Tetapi di berbagai daerah di republik ini banyak kasus perampasan tanah rakyat disebabkan karena politik kebijakan pertanahan tidak memihak kepada kepentingan rakyat kecil Mal administrasi Pertanahan ini harus menjadi perhatian serius untuk ditangani. perhatian serius, karena terkait dengan pelayanan negara terhadap publik. Kita tidak bisa membiarkan silang sengketa antar institusi negara atau pejabat pemerintah dalam ha kepastian rakyat atas tanah. Saat ini ribuan orang sedang merindukan tanah, bila kejadian Meruya terus berulang, maka sudah barang tentu setiap orang dihantui oleh ketidaknyamanan.

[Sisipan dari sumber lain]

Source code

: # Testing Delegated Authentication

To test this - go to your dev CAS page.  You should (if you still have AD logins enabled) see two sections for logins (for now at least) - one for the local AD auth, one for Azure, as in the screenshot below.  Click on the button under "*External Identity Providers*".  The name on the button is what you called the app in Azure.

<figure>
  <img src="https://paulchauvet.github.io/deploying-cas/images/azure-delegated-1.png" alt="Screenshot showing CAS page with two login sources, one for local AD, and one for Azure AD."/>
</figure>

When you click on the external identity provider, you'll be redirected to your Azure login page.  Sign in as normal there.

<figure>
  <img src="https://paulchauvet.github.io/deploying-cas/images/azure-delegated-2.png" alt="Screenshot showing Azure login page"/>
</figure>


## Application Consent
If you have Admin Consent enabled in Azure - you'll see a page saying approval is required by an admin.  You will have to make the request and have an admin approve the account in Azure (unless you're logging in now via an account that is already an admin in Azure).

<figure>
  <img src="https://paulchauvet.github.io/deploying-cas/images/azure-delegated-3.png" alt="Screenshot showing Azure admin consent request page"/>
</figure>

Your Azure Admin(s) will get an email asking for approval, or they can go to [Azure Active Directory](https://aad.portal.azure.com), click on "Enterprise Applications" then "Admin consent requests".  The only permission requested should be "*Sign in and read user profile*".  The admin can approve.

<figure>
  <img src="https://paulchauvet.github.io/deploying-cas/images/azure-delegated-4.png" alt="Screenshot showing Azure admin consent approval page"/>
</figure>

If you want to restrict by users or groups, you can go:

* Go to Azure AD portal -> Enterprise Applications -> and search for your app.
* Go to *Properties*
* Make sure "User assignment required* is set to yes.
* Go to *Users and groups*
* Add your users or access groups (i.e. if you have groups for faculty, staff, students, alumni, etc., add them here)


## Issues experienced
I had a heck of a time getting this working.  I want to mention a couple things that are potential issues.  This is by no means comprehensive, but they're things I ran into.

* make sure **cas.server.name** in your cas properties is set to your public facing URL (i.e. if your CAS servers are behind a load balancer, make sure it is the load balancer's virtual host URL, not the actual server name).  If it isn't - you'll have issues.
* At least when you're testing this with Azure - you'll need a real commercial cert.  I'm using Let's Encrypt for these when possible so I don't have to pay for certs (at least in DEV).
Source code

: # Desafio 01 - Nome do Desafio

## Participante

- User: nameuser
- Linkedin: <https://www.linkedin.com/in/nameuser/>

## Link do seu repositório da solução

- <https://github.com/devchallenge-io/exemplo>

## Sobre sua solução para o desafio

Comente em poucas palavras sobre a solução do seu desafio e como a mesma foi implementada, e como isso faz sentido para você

Percepat Pendaftaran Tanah
Karut Marut administrasi pertanahan adalah cerminan dari persoalan agraria yang lebih besar. Ada banyak kasus dan sengketa agraria lahir karena tidak berkejanya sistem administrasi pertanahan ini. Padahal UUPA No.5/1960 memberi jalan terang untuk mengatasi karut marut ini melalui mekanisme pedaftaran tanah, sebagaimana yang di atur dalam pasal 19. Pasal tersebut secara tegas menyebutkan bahwa tujuannya dari pendaftaran tanah selain untuk kepastian hukum, juga untuk mengatur relasi rakyat dengan negara dalam penggunaan dan pemanfaatan tanah serta untuk pengaturan lalu lintas ekonomi.
Andai saja sistem administrasi pertanahan ini berjalan dengan baik, maka kasus seperti meruya dengan mudah diidentifikasi pemilik sah dan alas haknya. Karena dapat dipastikan akan terdata di buku tanah dan ketahuann bila terjadi peralihan hak.
Di sisi lain, pendaftaran tanah merupakan keniscayaan untuk pelaksanaan reforma agraria. Karena melalui pendaftaran tanah akan diketahui keberadaan tanah absente, batas maksimum yang merupakan objek land reform. Seperti yang kita ketahui bahwa melalui BPN pemerintah hendak menjalankan reforma agraria, maka saatnya proses pendataan dan perbaikan informasi pertanahan menjadi bagian yang harus dibenahi. Justru kegiatan pendaftaran tanah ini lah harus menjadi prioritas, bukan proses sertifikasi.
Kasus Meruya memberi pelajaran penting bahwa sertifikasi tidak mutlak menjamin kepastian hak atas tanah, karena memungkinkan lahir sertifikat ganda. Begitu juga program sertifikasi tidak akan menghilangkan ketimpangan penguasaan atas tanah, padahal sejatinya reforma agraria harus menghapus ketimpangan kepemilikan dan penguasaan atas tanah.